Posts tagged Tea Party

Re: Seriously? Do people not get what taxes are for?

Bianca,

Thanks for the welcome, and for the reply.

I found your post through the links on the April 19 “Shameless Self-Promotion Sunday” at feministe. I’m a regular reader there and occasionally Shamelessly Self-Promote my articles, when they’re relevant.(I listed a couple that week.)

In answer to your question, yes, I was involved in organizing and participating in Tax Day protests (of course, they weren’t called “Tea Parties” until this year) during the late, unlamented Bush administration, most actively when I was living in Auburn, Alabama, with much the same focus and for much the same reasons. (E.g. opposition to my being forced to pay for Mr. Bush’s wars, torture camps, death squad training camps like the School of the Americas, etc.) I was also, for whatever it’s worth, heavily involved in organizing local protests (as a founding member of the Auburn Peace Project) against the Iraq war and occupation, and in organizing protests against a personal appearance by the Warmonger-in-Chief on the Auburn University campus (he was stumping for a local GOP Congressional candidate at the time). Most of my activism these days is focused on opposing all forms of government violence, focusing especially on this government’s wars, the criminalization of immigrants, and police brutality.

Hope this helps explain where I’m coming from.

Re: Seriously? Do people not get what taxes are for?

Bianca,

If I’d been able to make it to my local Tea Party, I would have done so, unironically.

The reason I would have done so is that I don’t approve of 30% of my income being taken away from me in order to fund the U.S. government’s ongoing efforts to blow up innocent people in foreign countries. Or to throw a few trillion dollars at failing corporations, so as to force me and my fellow workers to cover the costs of their bad investments, all for the explicit purpose of trying to use the force of the state to preserve the economic status quo.

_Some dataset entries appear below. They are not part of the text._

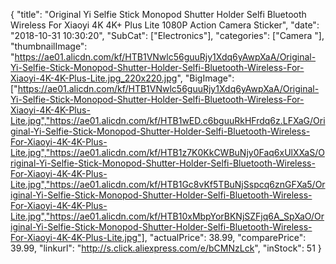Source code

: {
	"title": "Original Yi Selfie Stick Monopod Shutter Holder Selfi Bluetooth Wireless For Xiaoyi 4K 4K+ Plus Lite 1080P Action Camera Sticker",
	"date": "2018-10-31 10:30:20",
	"SubCat": ["Electronics"],
	"categories": ["Camera "],
	"thumbnailImage": "https://ae01.alicdn.com/kf/HTB1VNwlc56guuRjy1Xdq6yAwpXaA/Original-Yi-Selfie-Stick-Monopod-Shutter-Holder-Selfi-Bluetooth-Wireless-For-Xiaoyi-4K-4K-Plus-Lite.jpg_220x220.jpg",
	"BigImage": ["https://ae01.alicdn.com/kf/HTB1VNwlc56guuRjy1Xdq6yAwpXaA/Original-Yi-Selfie-Stick-Monopod-Shutter-Holder-Selfi-Bluetooth-Wireless-For-Xiaoyi-4K-4K-Plus-Lite.jpg","https://ae01.alicdn.com/kf/HTB1wED.c6bguuRkHFrdq6z.LFXaG/Original-Yi-Selfie-Stick-Monopod-Shutter-Holder-Selfi-Bluetooth-Wireless-For-Xiaoyi-4K-4K-Plus-Lite.jpg","https://ae01.alicdn.com/kf/HTB1z7K0KkCWBuNjy0Faq6xUlXXaS/Original-Yi-Selfie-Stick-Monopod-Shutter-Holder-Selfi-Bluetooth-Wireless-For-Xiaoyi-4K-4K-Plus-Lite.jpg","https://ae01.alicdn.com/kf/HTB1Gc8vKf5TBuNjSspcq6znGFXa5/Original-Yi-Selfie-Stick-Monopod-Shutter-Holder-Selfi-Bluetooth-Wireless-For-Xiaoyi-4K-4K-Plus-Lite.jpg","https://ae01.alicdn.com/kf/HTB10xMbpYorBKNjSZFjq6A_SpXaO/Original-Yi-Selfie-Stick-Monopod-Shutter-Holder-Selfi-Bluetooth-Wireless-For-Xiaoyi-4K-4K-Plus-Lite.jpg"],
	"actualPrice": 38.99,
	"comparePrice": 39.99,
	"linkurl": "http://s.click.aliexpress.com/e/bCMNzLck",
	"inStock": 51
}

Of course, you could say, “Well, aren’t there some things the government does that you do find useful?” Sure; I drive on the roads like everyone else. But if you total up the numbers, the government is spending more money — a lot more, by several orders of magnitude — on things that I find foolish, destructive, or morally appalling, than it is on things that genuinely help people. If I had a choice, I would certainly be happy to direct my money money away from the government’s war-machine and its corporate bail-out machine and direct a fair amount of that of my money towards things like roads and liberal education and mutual aid for my fellow workers. But, then, if I had a choice, we wouldn’t be talking about taxes anymore. We’d be talking about donations. The distinguishing feature of taxation is precisely the fact that the government makes me pay taxes in, whether or not I approve of the uses that they’ll be put to; and that I have no direct control over what purposes the government puts my money towards.